The minister said this yesterday during the signing ceremony of an agreement between government and eighteen palm oil plantation farmers, marking the formal take off of the 2012 estate component of activities of the palm oil value chain.
Adesina said “instead of fighting over crude oil, today it is about going back to reclaim our dominant role in the market as well as palm oil is concerned. The initiative is in line with governments efforts to enable private sector lead agricultural transformation”.
The participating palm oil plantation estates which span across eleven states includes: Kogi, Edo, Ondo, Delta, Cross River, Ogun, Akwa Ibom, Bayelsa, Abia, Osun and Enugu. The farmers are to get not less than 500 hectares of land concessions to plant in 2013.
Akinwumi explained that government’s Agricultural Transformation Agenda, plans to support the production of 240,000 hectares in the next three years by small holder farmers and estates, and has set a target of raising 9 million improved “tenera sprouted nuts into mature seedling for the establishing of 60,000 hectares in 2013”.

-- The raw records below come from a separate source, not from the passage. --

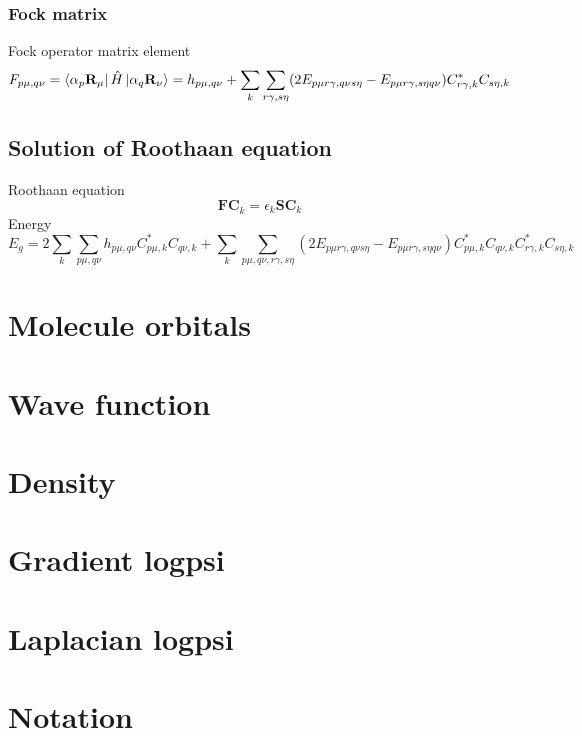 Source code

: \documentclass{article}
\begin{document}
        \subsubsection{Fock matrix}
            Fock operator matrix element
            \begin{equation}
                F_{p\mu,q\nu} = \bra{\alpha_p\textbf{R}_{\mu}}\hat{H}\ket{\alpha_q\textbf{R}_{\nu}} 
                = h_{p\mu,q\nu} + \sum_{k}\sum_{r\gamma,s\eta} 
                (2E_{p\mu r\gamma,q\nu s\eta}-E_{p\mu r\gamma,s\eta q\nu})C_{r\gamma,k}^*C_{s\eta,k}
            \end{equation}

    \subsection{Solution of Roothaan equation}
        Roothaan equation
        \begin{equation}
            \textbf{FC}_k = \epsilon_k\textbf{SC}_k
        \end{equation}
        Energy
        \begin{equation}
            E_g = 2\sum_k\sum_{p\mu,q\nu}h_{p\mu,q\nu}C_{p\mu,k}^*C_{q\nu,k}+
            \sum_k\sum_{p\mu,q\nu,r\gamma,s\eta}(2E_{p\mu r\gamma,q\nu s\eta}-
            E_{p\mu r\gamma,s\eta q\nu})C_{p\mu,k}^*C_{q\nu,k}C_{r\gamma,k}^*C_{s\eta,k}
        \end{equation}
        
\section{Molecule orbitals}

\section{Wave function}

\section{Density}

\section{Gradient logpsi}

\section{Laplacian logpsi}

\section*{Notation}
\end{document}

He said “Nigeria accounted for 27 percent of the global market of palm oil in 1961.Our production declined from 167,000 metric tonnes in 1961 to 25,000 metric tonnes by 2008. In the same period global palm oil expanded from 629,000 metric tonnes in 1961 to 33.3 million metric tonnes.”
The minister lamented that Malaysia which is the second largest palm oil producing country, second to Indonesia, collected its first improved nuts from Nigeria and now earns 18 billion dollars annually from palm oil production.